Training - everyone hates training. Will the return to work have an HR Professional in the front of a room by an airport conducting a two day seminar next to 580 powerpoint slides? During the COVID shut down employees trained virtually (often at their own pace) which allowed the requisite information to be digested. We can now adopt a hybrid model: pre-work for training preparation, in-person interactive workshopping and post-training to measure actionable knowledge acquisition.
Employee Recognition - to reward in public and discipline in private has been a best practice of each company's best managers for decades. Unfortunately, the old style of rewarding simply does not resonate anymore. We need to develop strategic recognition programs that are data driven. Identify gaps in performance and emphasize result improvement. Reward frequently through the process not just for results. Create action planning within the chain of award progression to keep employees in the achievement mindset.

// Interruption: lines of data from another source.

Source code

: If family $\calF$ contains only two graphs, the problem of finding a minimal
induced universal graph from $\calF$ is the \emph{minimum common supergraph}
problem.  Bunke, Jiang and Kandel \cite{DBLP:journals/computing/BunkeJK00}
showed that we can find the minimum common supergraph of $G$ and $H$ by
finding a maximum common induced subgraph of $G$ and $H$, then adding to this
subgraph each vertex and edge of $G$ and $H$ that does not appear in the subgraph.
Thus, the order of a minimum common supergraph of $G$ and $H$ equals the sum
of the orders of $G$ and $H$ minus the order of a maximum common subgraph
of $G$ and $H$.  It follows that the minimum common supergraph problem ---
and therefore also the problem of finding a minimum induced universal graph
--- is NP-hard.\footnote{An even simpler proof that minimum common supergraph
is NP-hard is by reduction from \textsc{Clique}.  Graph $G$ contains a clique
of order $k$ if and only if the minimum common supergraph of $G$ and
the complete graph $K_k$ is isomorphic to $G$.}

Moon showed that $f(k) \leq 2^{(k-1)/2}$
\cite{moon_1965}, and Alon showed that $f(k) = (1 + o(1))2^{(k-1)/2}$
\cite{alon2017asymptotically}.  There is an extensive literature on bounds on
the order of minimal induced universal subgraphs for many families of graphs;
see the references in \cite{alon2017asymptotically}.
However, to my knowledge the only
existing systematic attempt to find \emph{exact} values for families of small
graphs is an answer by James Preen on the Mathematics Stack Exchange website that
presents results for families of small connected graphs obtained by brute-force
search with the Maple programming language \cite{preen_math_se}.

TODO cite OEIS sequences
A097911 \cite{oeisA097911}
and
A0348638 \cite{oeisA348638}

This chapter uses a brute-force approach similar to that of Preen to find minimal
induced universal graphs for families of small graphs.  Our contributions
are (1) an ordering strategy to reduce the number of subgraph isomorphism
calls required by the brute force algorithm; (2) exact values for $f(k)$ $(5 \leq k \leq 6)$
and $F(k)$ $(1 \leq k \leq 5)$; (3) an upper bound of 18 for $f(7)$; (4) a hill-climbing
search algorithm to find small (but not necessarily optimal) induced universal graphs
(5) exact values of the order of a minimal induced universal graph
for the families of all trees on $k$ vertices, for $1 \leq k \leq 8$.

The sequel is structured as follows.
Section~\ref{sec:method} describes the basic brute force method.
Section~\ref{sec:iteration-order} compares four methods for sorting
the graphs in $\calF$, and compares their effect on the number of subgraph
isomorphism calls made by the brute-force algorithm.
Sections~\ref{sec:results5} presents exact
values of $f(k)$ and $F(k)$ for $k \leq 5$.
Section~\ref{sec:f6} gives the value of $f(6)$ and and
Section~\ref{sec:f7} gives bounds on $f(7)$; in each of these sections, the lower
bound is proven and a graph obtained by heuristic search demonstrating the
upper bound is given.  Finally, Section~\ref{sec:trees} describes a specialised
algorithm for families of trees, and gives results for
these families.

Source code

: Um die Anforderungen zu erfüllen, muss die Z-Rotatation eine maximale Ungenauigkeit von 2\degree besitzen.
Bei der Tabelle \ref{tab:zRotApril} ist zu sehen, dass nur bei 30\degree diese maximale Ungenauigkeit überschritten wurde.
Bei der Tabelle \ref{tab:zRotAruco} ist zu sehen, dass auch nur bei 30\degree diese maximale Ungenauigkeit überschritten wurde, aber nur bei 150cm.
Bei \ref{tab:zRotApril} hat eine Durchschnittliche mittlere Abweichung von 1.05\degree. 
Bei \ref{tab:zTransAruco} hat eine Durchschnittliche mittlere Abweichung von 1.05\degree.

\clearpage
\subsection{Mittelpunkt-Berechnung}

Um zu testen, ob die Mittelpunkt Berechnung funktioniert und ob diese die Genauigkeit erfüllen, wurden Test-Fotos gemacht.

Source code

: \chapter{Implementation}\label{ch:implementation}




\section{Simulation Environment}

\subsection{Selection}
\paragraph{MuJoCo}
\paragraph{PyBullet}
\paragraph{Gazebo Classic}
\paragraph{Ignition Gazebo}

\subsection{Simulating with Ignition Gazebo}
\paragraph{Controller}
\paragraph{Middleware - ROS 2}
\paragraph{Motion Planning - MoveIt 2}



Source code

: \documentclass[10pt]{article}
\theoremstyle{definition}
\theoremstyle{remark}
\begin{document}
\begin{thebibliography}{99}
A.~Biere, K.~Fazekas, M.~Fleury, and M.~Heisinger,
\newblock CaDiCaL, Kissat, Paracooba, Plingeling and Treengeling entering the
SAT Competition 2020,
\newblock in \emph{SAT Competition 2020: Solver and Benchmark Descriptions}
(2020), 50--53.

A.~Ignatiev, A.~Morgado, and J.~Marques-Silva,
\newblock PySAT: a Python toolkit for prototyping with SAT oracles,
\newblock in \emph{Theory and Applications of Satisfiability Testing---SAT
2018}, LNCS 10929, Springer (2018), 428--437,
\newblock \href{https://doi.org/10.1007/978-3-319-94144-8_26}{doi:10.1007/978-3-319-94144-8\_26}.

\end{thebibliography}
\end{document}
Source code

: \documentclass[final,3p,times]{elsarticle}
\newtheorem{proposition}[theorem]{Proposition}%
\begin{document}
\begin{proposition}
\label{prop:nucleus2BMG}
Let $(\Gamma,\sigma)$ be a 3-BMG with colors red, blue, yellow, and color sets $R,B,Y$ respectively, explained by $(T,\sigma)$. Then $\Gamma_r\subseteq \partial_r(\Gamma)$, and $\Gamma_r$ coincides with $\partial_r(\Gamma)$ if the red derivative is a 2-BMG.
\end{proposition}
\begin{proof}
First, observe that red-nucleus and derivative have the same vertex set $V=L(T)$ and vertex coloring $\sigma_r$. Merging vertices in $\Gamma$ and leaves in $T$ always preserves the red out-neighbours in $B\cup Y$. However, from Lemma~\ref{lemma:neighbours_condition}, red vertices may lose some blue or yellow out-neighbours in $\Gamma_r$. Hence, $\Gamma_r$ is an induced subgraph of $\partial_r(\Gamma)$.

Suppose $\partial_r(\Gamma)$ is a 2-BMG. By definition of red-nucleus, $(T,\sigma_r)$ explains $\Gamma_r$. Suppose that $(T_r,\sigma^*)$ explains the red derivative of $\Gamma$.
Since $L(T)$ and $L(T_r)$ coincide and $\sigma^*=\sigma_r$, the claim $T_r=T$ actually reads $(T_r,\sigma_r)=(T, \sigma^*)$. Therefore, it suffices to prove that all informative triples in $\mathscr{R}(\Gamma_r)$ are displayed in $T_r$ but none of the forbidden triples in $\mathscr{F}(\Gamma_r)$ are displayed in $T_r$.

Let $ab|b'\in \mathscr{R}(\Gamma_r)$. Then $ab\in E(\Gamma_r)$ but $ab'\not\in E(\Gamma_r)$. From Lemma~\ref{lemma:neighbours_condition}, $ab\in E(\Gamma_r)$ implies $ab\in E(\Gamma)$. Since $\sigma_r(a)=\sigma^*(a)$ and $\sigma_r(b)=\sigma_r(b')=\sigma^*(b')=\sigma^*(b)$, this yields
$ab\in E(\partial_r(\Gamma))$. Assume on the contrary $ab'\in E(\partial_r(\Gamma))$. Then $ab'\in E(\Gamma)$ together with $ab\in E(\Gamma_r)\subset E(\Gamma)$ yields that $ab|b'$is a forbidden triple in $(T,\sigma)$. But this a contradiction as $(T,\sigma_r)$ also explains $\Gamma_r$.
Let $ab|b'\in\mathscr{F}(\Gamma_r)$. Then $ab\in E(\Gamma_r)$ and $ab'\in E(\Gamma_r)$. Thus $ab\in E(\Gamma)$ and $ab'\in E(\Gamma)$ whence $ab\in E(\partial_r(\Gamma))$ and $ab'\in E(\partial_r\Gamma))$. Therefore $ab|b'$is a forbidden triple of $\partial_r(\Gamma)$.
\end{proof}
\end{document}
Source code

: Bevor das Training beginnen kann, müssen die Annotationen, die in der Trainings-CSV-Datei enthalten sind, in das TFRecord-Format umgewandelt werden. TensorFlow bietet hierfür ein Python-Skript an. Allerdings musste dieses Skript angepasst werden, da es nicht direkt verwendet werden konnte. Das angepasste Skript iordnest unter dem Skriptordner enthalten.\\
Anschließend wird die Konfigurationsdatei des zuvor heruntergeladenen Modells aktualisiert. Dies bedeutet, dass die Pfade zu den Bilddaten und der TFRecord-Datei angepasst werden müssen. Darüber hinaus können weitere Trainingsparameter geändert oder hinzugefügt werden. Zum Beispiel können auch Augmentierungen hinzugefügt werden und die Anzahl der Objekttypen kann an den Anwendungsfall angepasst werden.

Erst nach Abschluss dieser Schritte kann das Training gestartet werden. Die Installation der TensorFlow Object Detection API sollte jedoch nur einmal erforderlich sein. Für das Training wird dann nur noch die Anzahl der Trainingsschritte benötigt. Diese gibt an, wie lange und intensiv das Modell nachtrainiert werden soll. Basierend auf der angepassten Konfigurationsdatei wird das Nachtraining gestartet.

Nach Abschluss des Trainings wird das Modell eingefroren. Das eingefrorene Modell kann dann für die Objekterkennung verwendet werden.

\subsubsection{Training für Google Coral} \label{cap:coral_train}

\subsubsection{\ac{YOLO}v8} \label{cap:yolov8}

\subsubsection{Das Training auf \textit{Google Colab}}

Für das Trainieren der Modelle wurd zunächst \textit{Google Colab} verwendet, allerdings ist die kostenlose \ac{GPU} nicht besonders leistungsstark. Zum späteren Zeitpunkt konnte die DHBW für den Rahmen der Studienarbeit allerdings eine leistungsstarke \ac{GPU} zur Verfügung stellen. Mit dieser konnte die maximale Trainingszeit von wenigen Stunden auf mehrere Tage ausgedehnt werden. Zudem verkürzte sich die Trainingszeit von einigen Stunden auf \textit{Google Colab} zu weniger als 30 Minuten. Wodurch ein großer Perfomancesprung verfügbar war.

Emotional Intelligence is not Admission of Weakness
Even the toughest of our employees showed vulnerability in our 60 weeks of working from home. Most breakdowns met with an apology and a pledge to never let it happen again. This is backward. Allowing ourselves to pull back to veil of leadership creates employee trust and strengthens manager to peer relationships. Managers need to observe employee short-comings without using moments of weakness as an opportunity to exert power. Employees should feel welcome to engage in dialogue without having to invite HR in to mediate disagreements.
Our time in shut down has revealed that we are all capable of making adjustments. It would be a shame not to continue development as a basis for improvement.